Russian Navy plays war games
Last January the Russian Navy sent a naval task-force consisting of the Russian aircraft carrier Admiral Kuznetsov, along with 47 long-range bombers and 11 support vessels, to conduct war games off the coasts of Spain and France.
During the war games, they test-launched nuclear-capable cruise missiles, conducted tactical air-strike practices and held anti-submarine evasion drills. The activities, in conjunction with Russian naval operations off the coast of Venezuela and in the Mediterranean, demonstrate a pattern of increasingly assertive posturing by the Russian Federation.
Blindness is cured
The future for restored sight is one step closer as of April 21, 2008. According to the Daily Telegraph, that was the date when two blind British patients at Moorefields Eye Hospital in London received ocular implants placed at the back of their eyes.

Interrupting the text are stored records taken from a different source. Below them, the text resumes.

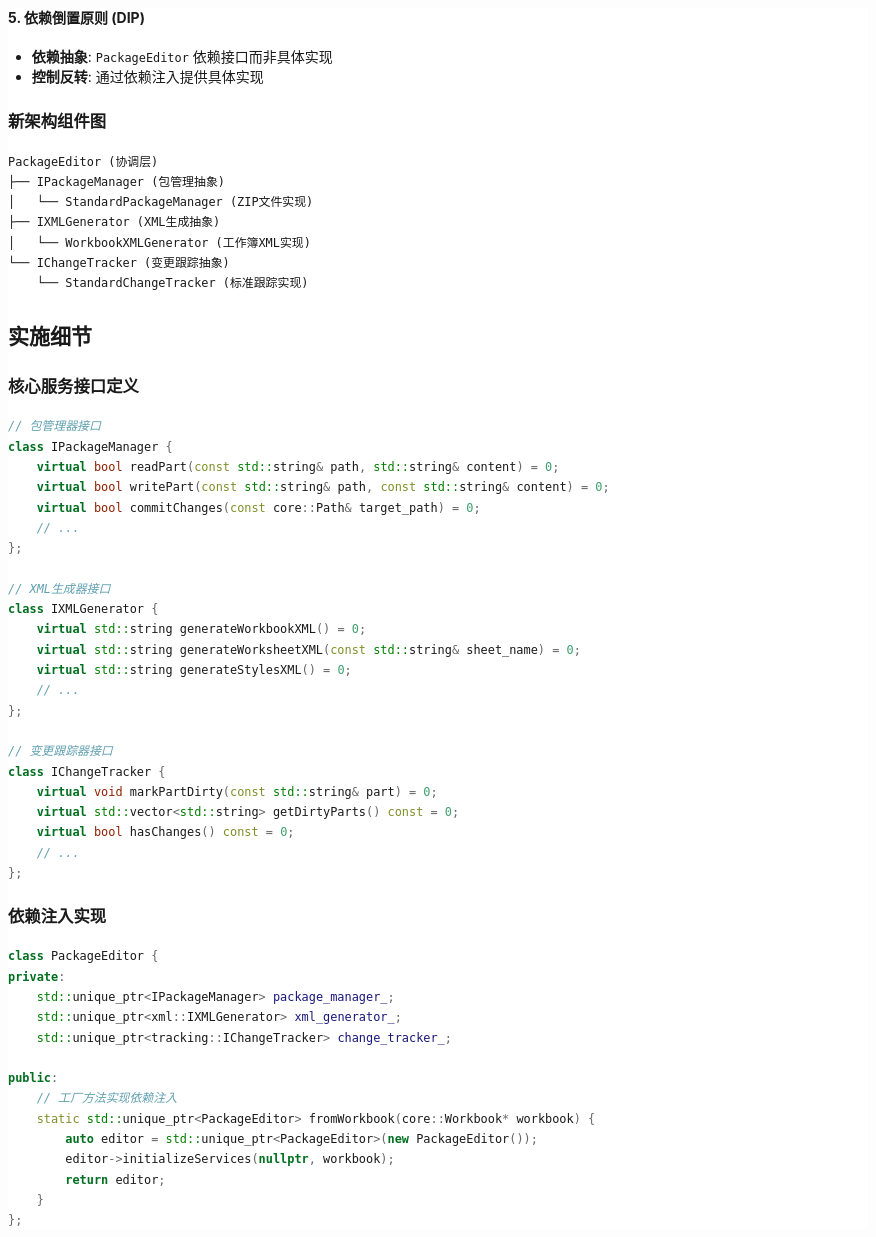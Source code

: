 #### 5. **依赖倒置原则 (DIP)**
- **依赖抽象**: `PackageEditor` 依赖接口而非具体实现
- **控制反转**: 通过依赖注入提供具体实现

### 新架构组件图

```
PackageEditor (协调层)
├── IPackageManager (包管理抽象)
│   └── StandardPackageManager (ZIP文件实现)
├── IXMLGenerator (XML生成抽象)  
│   └── WorkbookXMLGenerator (工作簿XML实现)
└── IChangeTracker (变更跟踪抽象)
    └── StandardChangeTracker (标准跟踪实现)
```

## 实施细节

### 核心服务接口定义

```cpp
// 包管理器接口
class IPackageManager {
    virtual bool readPart(const std::string& path, std::string& content) = 0;
    virtual bool writePart(const std::string& path, const std::string& content) = 0;
    virtual bool commitChanges(const core::Path& target_path) = 0;
    // ...
};

// XML生成器接口
class IXMLGenerator {
    virtual std::string generateWorkbookXML() = 0;
    virtual std::string generateWorksheetXML(const std::string& sheet_name) = 0;
    virtual std::string generateStylesXML() = 0;
    // ...
};

// 变更跟踪器接口
class IChangeTracker {
    virtual void markPartDirty(const std::string& part) = 0;
    virtual std::vector<std::string> getDirtyParts() const = 0;
    virtual bool hasChanges() const = 0;
    // ...
};
```

### 依赖注入实现

```cpp
class PackageEditor {
private:
    std::unique_ptr<IPackageManager> package_manager_;
    std::unique_ptr<xml::IXMLGenerator> xml_generator_;  
    std::unique_ptr<tracking::IChangeTracker> change_tracker_;
    
public:
    // 工厂方法实现依赖注入
    static std::unique_ptr<PackageEditor> fromWorkbook(core::Workbook* workbook) {
        auto editor = std::unique_ptr<PackageEditor>(new PackageEditor());
        editor->initializeServices(nullptr, workbook);
        return editor;
    }
};
```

The implants receive transmissions from a tiny camera in a special set of glasses that will allow them to distinguish different objects based on light levels. According to Dr. Lyndon da Cruz, the retinal surgeon who carried out the operations, more procedures will be scheduled when the post-op evaluations of the two trial participants are completed.
Slavery still alive
There are more enslaved people now than any other period of human history. According to Foreign Policy’s article in their March/April edition, “A World Enslaved” by E. Benjamin Skinner, there are some 27 million people enslaved around the world.
Mr. Skinner’s source is a book by David Batstone, From Sex Workers to Restaurant Workers, the Global Slave Trade Is Growing, which claims that, despite 12 different international anti-slave trade treaties, the industry is thriving.

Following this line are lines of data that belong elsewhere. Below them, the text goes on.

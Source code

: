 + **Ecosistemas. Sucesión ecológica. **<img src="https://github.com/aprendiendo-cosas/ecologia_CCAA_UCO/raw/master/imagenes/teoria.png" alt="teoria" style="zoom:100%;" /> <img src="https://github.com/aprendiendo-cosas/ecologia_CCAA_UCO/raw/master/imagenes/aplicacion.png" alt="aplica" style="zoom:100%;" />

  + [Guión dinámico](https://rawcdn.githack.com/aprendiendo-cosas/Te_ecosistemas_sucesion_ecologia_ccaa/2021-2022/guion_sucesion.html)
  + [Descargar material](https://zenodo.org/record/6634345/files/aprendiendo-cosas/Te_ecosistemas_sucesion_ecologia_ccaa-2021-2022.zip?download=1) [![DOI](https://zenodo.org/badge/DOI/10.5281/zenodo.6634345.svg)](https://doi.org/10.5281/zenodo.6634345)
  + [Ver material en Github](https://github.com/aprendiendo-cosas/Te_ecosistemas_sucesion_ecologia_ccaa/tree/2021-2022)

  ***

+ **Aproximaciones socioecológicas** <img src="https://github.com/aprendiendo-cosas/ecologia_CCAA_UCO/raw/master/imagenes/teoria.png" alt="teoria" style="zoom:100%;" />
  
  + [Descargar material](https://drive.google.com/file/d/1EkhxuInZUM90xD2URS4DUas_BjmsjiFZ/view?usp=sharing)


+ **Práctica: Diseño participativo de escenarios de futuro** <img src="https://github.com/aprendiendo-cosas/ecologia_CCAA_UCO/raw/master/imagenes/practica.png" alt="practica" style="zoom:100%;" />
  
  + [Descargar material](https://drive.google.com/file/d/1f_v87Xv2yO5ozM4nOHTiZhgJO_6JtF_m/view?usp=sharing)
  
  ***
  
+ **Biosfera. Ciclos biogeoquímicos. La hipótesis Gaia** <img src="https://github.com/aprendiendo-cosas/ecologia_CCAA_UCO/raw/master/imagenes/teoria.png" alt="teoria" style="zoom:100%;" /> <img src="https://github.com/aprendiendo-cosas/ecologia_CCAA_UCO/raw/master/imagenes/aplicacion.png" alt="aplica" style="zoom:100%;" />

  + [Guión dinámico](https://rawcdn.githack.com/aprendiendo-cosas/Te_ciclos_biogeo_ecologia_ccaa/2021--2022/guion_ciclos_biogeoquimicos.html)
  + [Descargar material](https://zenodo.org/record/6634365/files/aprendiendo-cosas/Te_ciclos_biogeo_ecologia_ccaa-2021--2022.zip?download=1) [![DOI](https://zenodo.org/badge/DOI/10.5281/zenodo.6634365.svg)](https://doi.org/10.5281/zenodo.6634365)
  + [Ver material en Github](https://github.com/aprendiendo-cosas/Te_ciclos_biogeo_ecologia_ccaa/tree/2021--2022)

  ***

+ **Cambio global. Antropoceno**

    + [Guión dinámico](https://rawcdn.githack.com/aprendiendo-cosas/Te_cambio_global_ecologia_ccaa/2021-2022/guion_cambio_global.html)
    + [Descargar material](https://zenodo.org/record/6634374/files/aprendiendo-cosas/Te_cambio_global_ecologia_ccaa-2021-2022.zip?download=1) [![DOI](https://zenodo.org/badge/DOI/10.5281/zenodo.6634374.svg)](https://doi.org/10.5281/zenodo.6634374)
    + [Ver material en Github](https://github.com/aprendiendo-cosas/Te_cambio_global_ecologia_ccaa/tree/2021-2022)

The U.S. Department of Justice admits that about 30,000 slaves pass through the U.S. annually on their way to international destinations. The FBI and the International Labour Office estimate the revenues from the trade are between $9.5 billion and $32 billion a year, respectively. And despite numerous arrests by Interpol, the FBI and the Japanese National Police Agency, the numbers of enslaved people are expected to grow.
Democracy comes to Europe
The last feudal state in Europe, the English Channel Island of Sark, introduced democracy to its citizens.
On Jan. 16 and Feb. 21, the Chief Pleas (legislative body), under direction of the Seigneur of Sark, dissolved Sark’s feudal system and established an elected 30-member chamber.
Elections were held in December 2008, to comply with the European Convention on Human Rights.